In at least some embodiments, calendar spectrum setting 316 may
specify a particular spectrum output for each of one or more
portions of a day, i.e., a different spectrum output may be
specified for a different period of a given day. In at least some
embodiments, check calendar setting functionality 404D may compare
a stored date value with a determined current date to determine
whether the spectrum setting should be used. For example, the
current date or time may be determined with reference to an
internal clock or timer, a user-supplied date or time, or via a
date or time determined by an external device such as sensor 214,
e.g., a GPS-type or broadcast atomic signal.
[0050] In at least some embodiments, user preference 312 also
stores priority information specifying which particular setting, if
more than one are present, takes priority over the other settings.
For example, user preference 312 may indicate that if the date
meets a predetermined threshold value, then the switch/control 204
may be used as the preferred spectral output setting. On the other
hand, if the geographic location of the lighting system 200 is
within a predetermined distance of the geographic setting, then the
calendar spectrum setting 314 may be used as the preferred spectral
output setting.
[0051] After determining the spectral output setting to be used,
the flow proceeds to set spectral output functionality 406 wherein
execution of the instructions causes processing device 302 to
transmit the determined spectral output setting to light source I/F
307. The flow then proceeds to generate output functionality 408
wherein processing device 302 causes light source I/F 307 to cause
light source 212 to generate illumination having the determined
spectrum setting.
[0052] In at least some embodiments, functionality 406 and 408 may
be combined into a single functionality performing the transmission
of the spectrum output setting and activation of light source
212.
[0053] FIG. 5 depicts a side view of a lamp 500 according to
another embodiment for a desk or task-based lamp. Similar to lamp
100, lamp 500 comprises a base support 502, a vertically extending
connection member 505, a light source holder 506, and a light
source 508. Connection member 505 comprises a segment 510 extending
generally vertically and connected with a curved segment 512
forming an angle enabling illumination of a surface below lamp 500.

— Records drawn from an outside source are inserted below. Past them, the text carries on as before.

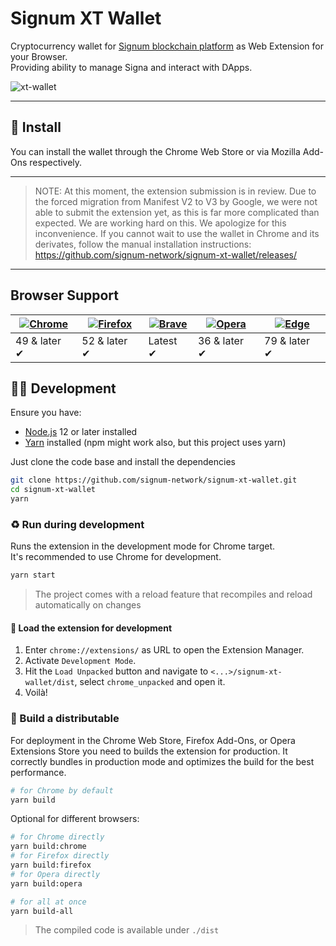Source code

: # Signum XT Wallet

Cryptocurrency wallet for [Signum blockchain platform](https://signum.network) as Web Extension for your Browser.<br>
Providing ability to manage Signa and interact with DApps.

![xt-wallet](https://user-images.githubusercontent.com/3920663/152850875-7b6b099a-c574-458d-95d4-4f83daa6279a.jpg)

<hr />

## 🌻 Install

You can install the wallet through the Chrome Web Store or via Mozilla Add-Ons respectively.

-------------

> NOTE: At this moment, the extension submission is in review. Due to the forced migration from Manifest V2 to V3 by Google, we were not able to submit the extension yet, as this is far more complicated than expected. We are working hard on this. We apologize for this inconvenience. If you cannot wait to use the wallet in Chrome and its derivates, follow the manual installation instructions: 
https://github.com/signum-network/signum-xt-wallet/releases/

-------------

## Browser Support

| [![Chrome](https://raw.githubusercontent.com/alrra/browser-logos/master/src/chrome/chrome_48x48.png)](https://github.com/signum-network/signum-xt-wallet) | [![Firefox](https://raw.githubusercontent.com/alrra/browser-logos/master/src/firefox/firefox_48x48.png)](https://addons.mozilla.org/en-US/firefox/addon/signum-xt-wallet/) | [![Brave](https://raw.githubusercontent.com/alrra/browser-logos/master/src/brave/brave_48x48.png)](https://github.com/signum-network/signum-xt-wallet/releases) | [![Opera](https://raw.githubusercontent.com/alrra/browser-logos/master/src/opera/opera_48x48.png)](https://github.com/signum-network/signum-xt-wallet/releases) | [![Edge](https://raw.github.com/alrra/browser-logos/master/src/edge/edge_48x48.png)](https://github.com/signum-network/signum-xt-wallet/releases) |
| ------------------------------------------------------------------------------------------------------------------------------------------------------------------------------------------------ | ------------------------------------------------------------------------------------------------------------------------------------------------------------ | --------------------------------------------------------------------------------------------------------------------------------------------------------------------------------------------- | --------------------------------------------------------------------------------------------------------------------------------------------------------------------------------------------- | ------------------------------------------------------------------------------------------------------------------------------------------------------------------------------------------ |
| 49 & later ✔                                                                                                                                                                                     | 52 & later ✔                                                                                                                                                 | Latest ✔                                                                                                                                                                                      | 36 & later ✔                                                                                                                                                                                  | 79 & later ✔                                                                                                                                                                               |

## 🧑‍🌾 Development

Ensure you have:

- [Node.js](https://nodejs.org) 12 or later installed
- [Yarn](https://yarnpkg.com) installed (npm might work also, but this project uses yarn)

Just clone the code base and install the dependencies

```bash
git clone https://github.com/signum-network/signum-xt-wallet.git
cd signum-xt-wallet
yarn
```

### ♻️ Run during development

Runs the extension in the development mode for Chrome target.<br>
It's recommended to use Chrome for development.

```bash
yarn start
```

> The project comes with a reload feature that recompiles and reload automatically on changes

#### 🦄 Load the extension for development

1. Enter `chrome://extensions/` as URL to open the Extension Manager.
2. Activate `Development Mode`.
3. Hit the `Load Unpacked` button and navigate to `<...>/signum-xt-wallet/dist`, select `chrome_unpacked` and open it.
4. Voilà!

### 🌄 Build a distributable

For deployment in the Chrome Web Store, Firefox Add-Ons, or Opera Extensions Store you need to builds the extension for production.
It correctly bundles in production mode and optimizes the build for the best performance.

```bash
# for Chrome by default
yarn build
```

Optional for different browsers:

```bash
# for Chrome directly
yarn build:chrome
# for Firefox directly
yarn build:firefox
# for Opera directly
yarn build:opera

# for all at once
yarn build-all
```

> The compiled code is available under `./dist`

Lamp 500 also comprises a switch/control 516 similar to
switch/control 204 (FIG. 2). In operation, light source 508
generates and transmits illumination 518. Lamp 500 comprises a
light control system similar to the light control system 300 (FIG.
3).
[0054] In at least some embodiments, curved segment 512 of lamp 500
is flexible enabling a user to modify the amount of curvature of
the segment.
[0055] FIG. 6 depicts a perspective view of a light box 600
according to an embodiment. Light box 600 comprises a generally
parallelepiped box 602 having a relatively large front face in
comparison to the sides, top, and bottom. In at least some
embodiments, box 602 may be different shapes and sizes without
departing from the spirit and scope of the present embodiments.

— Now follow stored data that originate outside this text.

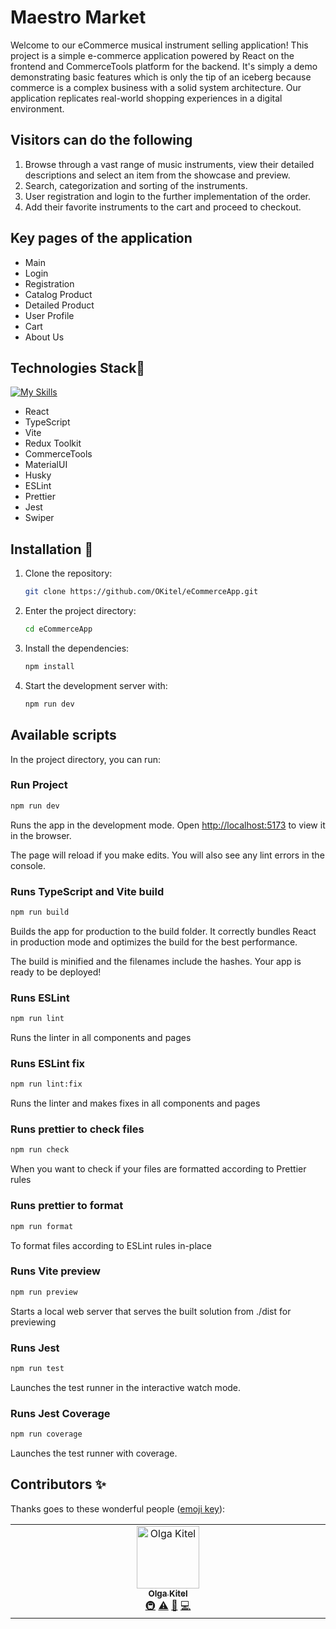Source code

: # Maestro Market

Welcome to our eCommerce musical instrument selling application!
This project is a simple e-commerce application powered by React on the frontend and CommerceTools platform for the backend. It's simply a demo demonstrating basic features which is only the tip of an iceberg because commerce is a complex business with a solid system architecture. Our application replicates real-world shopping experiences in a digital environment.

## Visitors can do the following

1. Browse through a vast range of music instruments, view their detailed descriptions and select an item from the showcase and preview.
2. Search, categorization and sorting of the instruments.
3. User registration and login to the further implementation of the order.
4. Add their favorite instruments to the cart and proceed to checkout.

## Key pages of the application

- Main
- Login
- Registration
- Catalog Product
- Detailed Product
- User Profile
- Cart
- About Us

## Technologies Stack🔧

[![My Skills](https://skillicons.dev/icons?i=html,css,sass,ts,react,redux,vite,materialui,jest)](https://skillicons.dev)

- React
- TypeScript
- Vite
- Redux Toolkit
- CommerceTools
- MaterialUI
- Husky
- ESLint
- Prettier
- Jest
- Swiper

## Installation 💾

1. Clone the repository:

   ```bash
   git clone https://github.com/OKitel/eCommerceApp.git
   ```

2. Enter the project directory:

   ```bash
   cd eCommerceApp
   ```

3. Install the dependencies:

   ```bash
   npm install
   ```

4. Start the development server with:

   ```bash
   npm run dev
   ```

## Available scripts

In the project directory, you can run:

### Run Project

```bash
npm run dev
```

Runs the app in the development mode.
Open <http://localhost:5173> to view it in the browser.

The page will reload if you make edits.
You will also see any lint errors in the console.

### Runs TypeScript and Vite build

```bash
npm run build
```

Builds the app for production to the build folder.
It correctly bundles React in production mode and optimizes the build for the best performance.

The build is minified and the filenames include the hashes. Your app is ready to be deployed!

### Runs ESLint

```bash
npm run lint
```

Runs the linter in all components and pages

### Runs ESLint fix

```bash
npm run lint:fix
```

Runs the linter and makes fixes in all components and pages

### Runs prettier to check files

```bash
npm run check
```

When you want to check if your files are formatted according to Prettier rules

### Runs prettier to format

```bash
npm run format
```

To format files according to ESLint rules in-place

### Runs Vite preview

```bash
npm run preview
```

Starts a local web server that serves the built solution from ./dist for previewing

### Runs Jest

```bash
npm run test
```

Launches the test runner in the interactive watch mode.

### Runs Jest Coverage

```bash
npm run coverage
```

Launches the test runner with coverage.

## Contributors ✨

Thanks goes to these wonderful people ([emoji key](https://allcontributors.org/docs/en/emoji-key)):

<!-- ALL-CONTRIBUTORS-LIST:START - Do not remove or modify this section -->
<!-- prettier-ignore-start -->
<!-- markdownlint-disable -->
<table>
  <tbody>
    <tr>
      <td align="center" valign="top" width="14.28%"><a href="https://github.com/OKitel"><img src="https://avatars.githubusercontent.com/u/79774026?v=4?s=100" width="100px;" alt="Olga Kitel"/><br /><sub><b>Olga Kitel</b></sub></a><br /><a href="#infra-OKitel" title="Infrastructure (Hosting, Build-Tools, etc)">🚇</a> <a href="https://github.com/OKitel/eCommerceApp/commits?author=OKitel" title="Tests">⚠️</a> <a href="https://github.com/OKitel/eCommerceApp/commits?author=OKitel" title="Documentation">📖</a> <a href="https://github.com/OKitel/eCommerceApp/commits?author=OKitel" title="Code">💻</a></td>
    </tr>
  </tbody>
</table>

<!-- markdownlint-restore -->
<!-- prettier-ignore-end -->

<!-- ALL-CONTRIBUTORS-LIST:END -->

[0056] The front face of box 602 comprises a light source holder
604. Light source holder 604 comprises a light source similar to
light source 212 (FIG. 2). Box 600 comprises a power cord 606 for
connecting the box to a power supply. In at least some embodiments,
box 600 excludes the power cord 606 and relies on a stored power
source such as a battery to power the box and the illumination 608
generation.
[0057] In operation, light source holder 604 generates and
transmits illumination 608. Lamp 600 comprises a light control
system similar to the light control system 300 (FIG. 3).
[0058] FIG. 7 depicts a front view of a light window 700 according
to an embodiment. In operation, light window 700 may be used in
place of or in addition to a nominal window allowing light to pass
through. Light window 700 comprises a generally rectangular panel
702 comprising a light source holder 704. Light source holder 704
comprises a light source similar to light source 212 (FIG. 2).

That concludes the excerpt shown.